Mt. Airy resident stuck behind track
Published 12:00 am Wednesday, June 16, 2004
By VICKIE JAMBON – Staff Reporter
MT. AIRY – Cheroyen Lewis will have to be content for now with a sidewalk that allows her to walk over the Canadian National Railroad track to her car parked on the other side. Members of the St. John The Baptist Parish Council say it is too costly and too difficult to provide Lewis with a connecting road.
Lewis and her husband, Leroy moved into the house with their son, Kendall, in 2001. Since then they have been parking their vehicles south of the track because there is no crossing to get to their home.
“When my mother died, she had to be carried off the property in a body bag.

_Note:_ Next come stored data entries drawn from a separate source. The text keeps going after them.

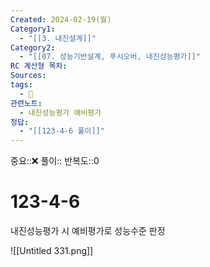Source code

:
 ```yaml
---
Created: 2024-02-19(월)
Category1:
  - "[[3. 내진설계]]"
Category2:
  - "[[07. 성능기반설계, 푸시오버, 내진성능평가]]"
RC 계산형 목차: 
Sources: 
tags:
  - 🧮
관련노트:
  - 내진성능평가 예비평가
정답:
  - "[[123-4-6 풀이]]"
---
```

중요::❌
풀이::
반복도::0
#  123-4-6


내진성능평가 시 예비평가로 성능수준 판정

![[Untitled 331.png]]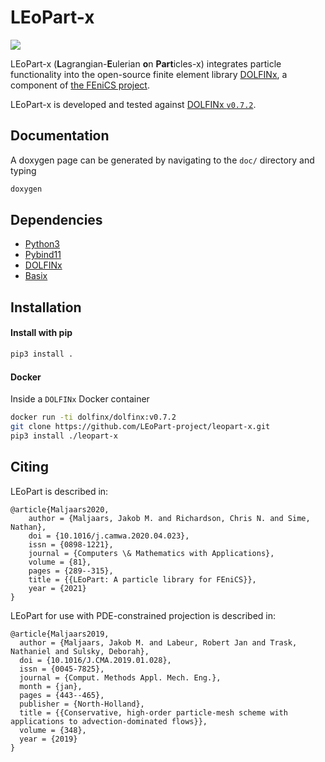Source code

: # LEoPart-x

![](https://github.com/LEoPart-X/LEoPart/workflows/C/C++%20CI/badge.svg)

LEoPart-x (**L**agrangian-**E**ulerian **o**n **Part**icles-x) integrates
particle functionality into the open-source finite element library
[DOLFINx](https://github.com/FEniCS/dolfinx), a component of
[the FEniCS project](www.fenicsproject.org).

LEoPart-x is developed and tested against
[DOLFINx `v0.7.2`](https://github.com/FEniCS/dolfinx/releases/tag/v0.7.2).

## Documentation
A doxygen page can be generated by navigating to the `doc/` directory and typing

```bash
doxygen
```

## Dependencies

- [Python3](https://www.python.org/)
- [Pybind11](https://github.com/pybind/pybind11)
- [DOLFINx](https://github.com/FEniCS/dolfinx)
- [Basix](https://github.com/FEniCS/basix)

## Installation

#### Install with pip

```bash
pip3 install .
```

#### Docker

Inside a `DOLFINx` Docker container

```bash
docker run -ti dolfinx/dolfinx:v0.7.2
git clone https://github.com/LEoPart-project/leopart-x.git
pip3 install ./leopart-x
```

## Citing

LEoPart is described in:

```
@article{Maljaars2020,
    author = {Maljaars, Jakob M. and Richardson, Chris N. and Sime, Nathan},
    doi = {10.1016/j.camwa.2020.04.023},
    issn = {0898-1221},
    journal = {Computers \& Mathematics with Applications},
    volume = {81},
    pages = {289--315},
    title = {{LEoPart: A particle library for FEniCS}},
    year = {2021}
}
```

LEoPart for use with PDE-constrained projection is described in:

```
@article{Maljaars2019,
  author = {Maljaars, Jakob M. and Labeur, Robert Jan and Trask, Nathaniel and Sulsky, Deborah},
  doi = {10.1016/J.CMA.2019.01.028},
  issn = {0045-7825},
  journal = {Comput. Methods Appl. Mech. Eng.},
  month = {jan},
  pages = {443--465},
  publisher = {North-Holland},
  title = {{Conservative, high-order particle-mesh scheme with applications to advection-dominated flows}},
  volume = {348},
  year = {2019}
}
```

They could not cross the railroad track with mama on a stretcher,” said Lewis.
A shed once caught fire in the family’s backyard. The fire department had to radio a passing train and tell it not to come any further so that the fire could be extinguished. “They hooked hoses up 50 feet down on Chestnut Street,” said Lewis.
The couple say vandals repeatedly damage their cars parked on the opposite side of the track. Police try to patrol but to little avail.

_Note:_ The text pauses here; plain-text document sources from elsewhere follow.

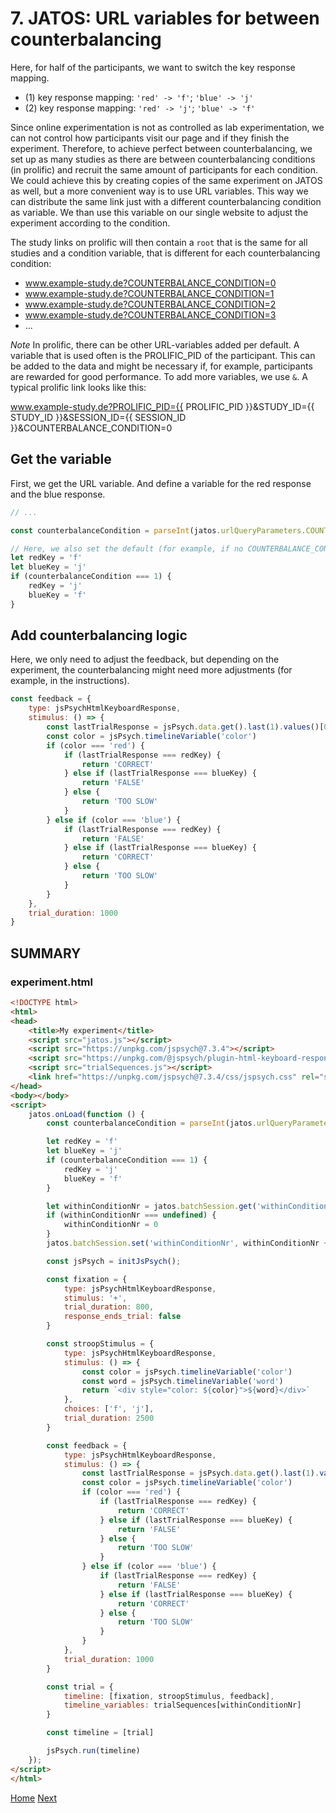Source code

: # 7. JATOS: URL variables for between counterbalancing

Here, for half of the participants, we want to switch the key response mapping.

- (1) key response mapping: `'red' -> 'f'`; `'blue' -> 'j'`
- (2) key response mapping: `'red' -> 'j'`; `'blue' -> 'f'`

Since online experimentation is not as controlled as lab experimentation, we can not control how
participants visit our page and if they finish the experiment. Therefore, to achieve perfect between
counterbalancing, we set up as many studies as there are between counterbalancing conditions (in
prolific) and recruit the same amount of participants for each condition. We could achieve this by
creating copies of the same experiment on JATOS as well, but a more convenient way is to use URL
variables. This way we can distribute the same link just with a different counterbalancing condition
as variable. We than use this variable on our single website to adjust the experiment according to
the condition.

The study links on prolific will then contain a `root` that is the same for all studies and a
condition variable, that is different for each counterbalancing condition:

- www.example-study.de?COUNTERBALANCE_CONDITION=0
- www.example-study.de?COUNTERBALANCE_CONDITION=1
- www.example-study.de?COUNTERBALANCE_CONDITION=2
- www.example-study.de?COUNTERBALANCE_CONDITION=3
- ...

*Note* In prolific, there can be other URL-variables added per default. A variable that is used
often is the PROLIFIC_PID of the participant. This can be added to the data and might be necessary
if, for example, participants are rewarded for good performance. To add more variables, we use `&`.
A typical prolific link looks like this:

www.example-study.de?PROLIFIC_PID={{ PROLIFIC_PID }}&STUDY_ID={{ STUDY_ID }}&SESSION_ID={{
SESSION_ID }}&COUNTERBALANCE_CONDITION=0

## Get the variable

First, we get the URL variable. And define a variable for the red response and the blue response.

```javascript
// ...

const counterbalanceCondition = parseInt(jatos.urlQueryParameters.COUNTERBALANCE_CONDITION) // get the url variable (the part after the urlQueryParamers.* has to match the name chosen int the link. Here, we also parse the parameter as INT since URL variables are typically interpreted as strings.

// Here, we also set the default (for example, if no COUNTERBALANCE_CONDITON is given). This is helpfull for testing since it is tedious to always add a URL variable when testing the experiment
let redKey = 'f'
let blueKey = 'j'
if (counterbalanceCondition === 1) {
    redKey = 'j'
    blueKey = 'f'
}


```

## Add counterbalancing logic

Here, we only need to adjust the feedback, but depending on the experiment, the counterbalancing
might need more adjustments (for example, in the instructions).

```javascript
const feedback = {
    type: jsPsychHtmlKeyboardResponse,
    stimulus: () => {
        const lastTrialResponse = jsPsych.data.get().last(1).values()[0].response
        const color = jsPsych.timelineVariable('color')
        if (color === 'red') {
            if (lastTrialResponse === redKey) {
                return 'CORRECT'
            } else if (lastTrialResponse === blueKey) {
                return 'FALSE'
            } else {
                return 'TOO SLOW'
            }
        } else if (color === 'blue') {
            if (lastTrialResponse === redKey) {
                return 'FALSE'
            } else if (lastTrialResponse === blueKey) {
                return 'CORRECT'
            } else {
                return 'TOO SLOW'
            }
        }
    },
    trial_duration: 1000
}
```

## SUMMARY

### experiment.html

```html
<!DOCTYPE html>
<html>
<head>
    <title>My experiment</title>
    <script src="jatos.js"></script>
    <script src="https://unpkg.com/jspsych@7.3.4"></script>
    <script src="https://unpkg.com/@jspsych/plugin-html-keyboard-response@1.1.3"></script>
    <script src="trialSequences.js"></script>
    <link href="https://unpkg.com/jspsych@7.3.4/css/jspsych.css" rel="stylesheet" type="text/css"/>
</head>
<body></body>
<script>
    jatos.onLoad(function () {
        const counterbalanceCondition = parseInt(jatos.urlQueryParameters.COUNTERBALANCE_CONDITION)

        let redKey = 'f'
        let blueKey = 'j'
        if (counterbalanceCondition === 1) {
            redKey = 'j'
            blueKey = 'f'
        }

        let withinConditionNr = jatos.batchSession.get('withinConditionNr')
        if (withinConditionNr === undefined) {
            withinConditionNr = 0
        }
        jatos.batchSession.set('withinConditionNr', withinConditionNr + 1)

        const jsPsych = initJsPsych();

        const fixation = {
            type: jsPsychHtmlKeyboardResponse,
            stimulus: '+',
            trial_duration: 800,
            response_ends_trial: false
        }

        const stroopStimulus = {
            type: jsPsychHtmlKeyboardResponse,
            stimulus: () => {
                const color = jsPsych.timelineVariable('color')
                const word = jsPsych.timelineVariable('word')
                return `<div style="color: ${color}">${word}</div>`
            },
            choices: ['f', 'j'],
            trial_duration: 2500
        }

        const feedback = {
            type: jsPsychHtmlKeyboardResponse,
            stimulus: () => {
                const lastTrialResponse = jsPsych.data.get().last(1).values()[0].response
                const color = jsPsych.timelineVariable('color')
                if (color === 'red') {
                    if (lastTrialResponse === redKey) {
                        return 'CORRECT'
                    } else if (lastTrialResponse === blueKey) {
                        return 'FALSE'
                    } else {
                        return 'TOO SLOW'
                    }
                } else if (color === 'blue') {
                    if (lastTrialResponse === redKey) {
                        return 'FALSE'
                    } else if (lastTrialResponse === blueKey) {
                        return 'CORRECT'
                    } else {
                        return 'TOO SLOW'
                    }
                }
            },
            trial_duration: 1000
        }

        const trial = {
            timeline: [fixation, stroopStimulus, feedback],
            timeline_variables: trialSequences[withinConditionNr]
        }

        const timeline = [trial]

        jsPsych.run(timeline)
    });
</script>
</html>
```

[Home](index.md) [Next](jatosUploadData.md)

Lewis said the St. John police department has warned her about being boxed in.
“They tell me that if I take sick back here and the train is on the track, I could die before help could get to me. If I have a big fire, the fire station said I could lose everything,” said Lewis. She said ambulance, fire trucks and police cars cannot get to the home if a train is on the track.
Lewis’s family has no way of removing large trash. When large appliances break, such as washing machines or refrigerators, people have to carry the objects by hand across the track in order them to be picked up by garbage collectors on the other side.
“We have a downed tree right now. We have to cut it up and carry tree limbs and tree trunk across to the other side. We just cannot do this physically,” said Lewis.
If the Lewis family wants to leave their home, they have to wait for trains to clear the track. “Sometimes trains shut down for four hours. Week-ends are the worst,” said Lewis. A train crossing was one street over. It was taken up and moved to Daffodil Street said Lewis.
Lewis said that Daffodil Street is the only street in the area that has been paved and that has been granted considerable amounts of drainage improvement. “No other street in Mt. Airy has had these amenities,” said Lewis.
She said the railroad will not put the crossing back, saying it would be too close to the existing one now located on Daffodil Street and that the parish council will not put a road in, claiming it would be too expensive or too much trouble.
Councilman-at-Large Cleveland Farlough said it is up to the railroad to put a crossing. He said to put a road would require the consent of four neighboring land owners. “If we got the permission we needed, we would still need money, ” said Farlough.
Councilman Allen J. St. Pierre said, “It would cost $50,000 to $60,000 to move fibre optic lines and gas lines to build a connecting road to Daffodil. The parish does not have that kind of money right now.” Farlough said, “If the Lewis’s want a road or a crossing, they may need to go to court.”